A new PC World article by Tom Spring gives some background on contemporary digital copyright issues and also discusses BPDG's work. It includes a quote from EFF's and Consensus At Lawyerpoint's own Fred von Lohmann.

The article also mentions the concerns of Jim Burger of the Computer Industry Group: "What happens when this technology gets hacked, as it will? Then do we spend millions more dollars coming up with another solution?"

Unfortunately, the issues seem to be so complex that journalists have to spend many column-inches just to bring their readers up to speed on background information. Then there's little space left to delve into the specifics of BPDG, what devices would be affected, how consumers and manufacturers might be harmed, etc.
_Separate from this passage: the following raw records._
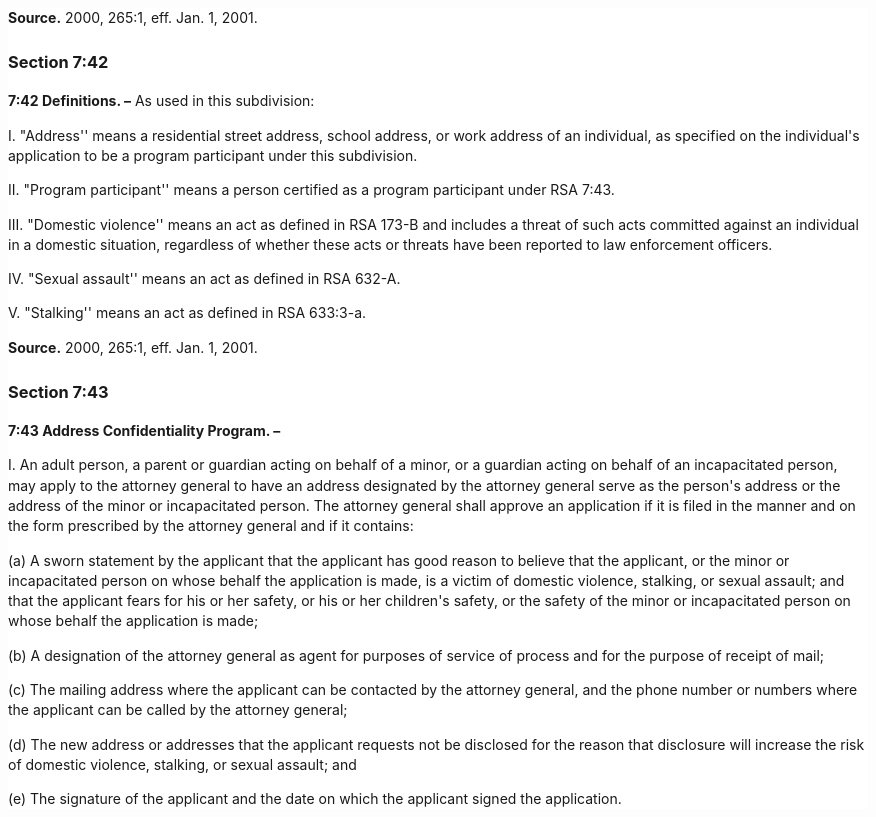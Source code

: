 **Source.** 2000, 265:1, eff. Jan. 1, 2001.

### Section 7:42

 **7:42 Definitions. –** As used in this subdivision:
                                             
 I. "Address'' means a residential street address, school address, or
work address of an individual, as specified on the individual's
application to be a program participant under this subdivision.
                                             
 II. "Program participant'' means a person certified as a program
participant under RSA 7:43.
                                             
 III. "Domestic violence'' means an act as defined in RSA 173-B and
includes a threat of such acts committed against an individual in a
domestic situation, regardless of whether these acts or threats have
been reported to law enforcement officers.
                                             
 IV. "Sexual assault'' means an act as defined in RSA 632-A.
                                             
 V. "Stalking'' means an act as defined in RSA 633:3-a.

**Source.** 2000, 265:1, eff. Jan. 1, 2001.

### Section 7:43

 **7:43 Address Confidentiality Program. –**
                                             
 I. An adult person, a parent or guardian acting on behalf of a
minor, or a guardian acting on behalf of an incapacitated person, may
apply to the attorney general to have an address designated by the
attorney general serve as the person's address or the address of the
minor or incapacitated person. The attorney general shall approve an
application if it is filed in the manner and on the form prescribed by
the attorney general and if it contains:
                                             
 (a) A sworn statement by the applicant that the applicant has
good reason to believe that the applicant, or the minor or incapacitated
person on whose behalf the application is made, is a victim of domestic
violence, stalking, or sexual assault; and that the applicant fears for
his or her safety, or his or her children's safety, or the safety of the
minor or incapacitated person on whose behalf the application is made;
                                             
 (b) A designation of the attorney general as agent for purposes
of service of process and for the purpose of receipt of mail;
                                             
 (c) The mailing address where the applicant can be contacted by
the attorney general, and the phone number or numbers where the
applicant can be called by the attorney general;
                                             
 (d) The new address or addresses that the applicant requests not
be disclosed for the reason that disclosure will increase the risk of
domestic violence, stalking, or sexual assault; and
                                             
 (e) The signature of the applicant and the date on which the
applicant signed the application.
This is tricky material, and most readers simply haven't seen it before. And the acronyms aren't helping, either. (We're not sure about Spring's suggestion that the BPDG mandate restricts video outputs "over a TCP/IP network" yet not "via IEEE 1394" -- as far as we can tell, the distinction is phrased in more general terms and doesn't list specific technologies at that level. But since the BPDG draft is still incomplete, it's hard to be certain.)

We welcome the increased press attention to copyright issues and technology mandate controversies. Members of the press who write relevant materials are encouraged to let us know; we'll be happy to link to your work. In general, if you come across something relevant, please drop us a line.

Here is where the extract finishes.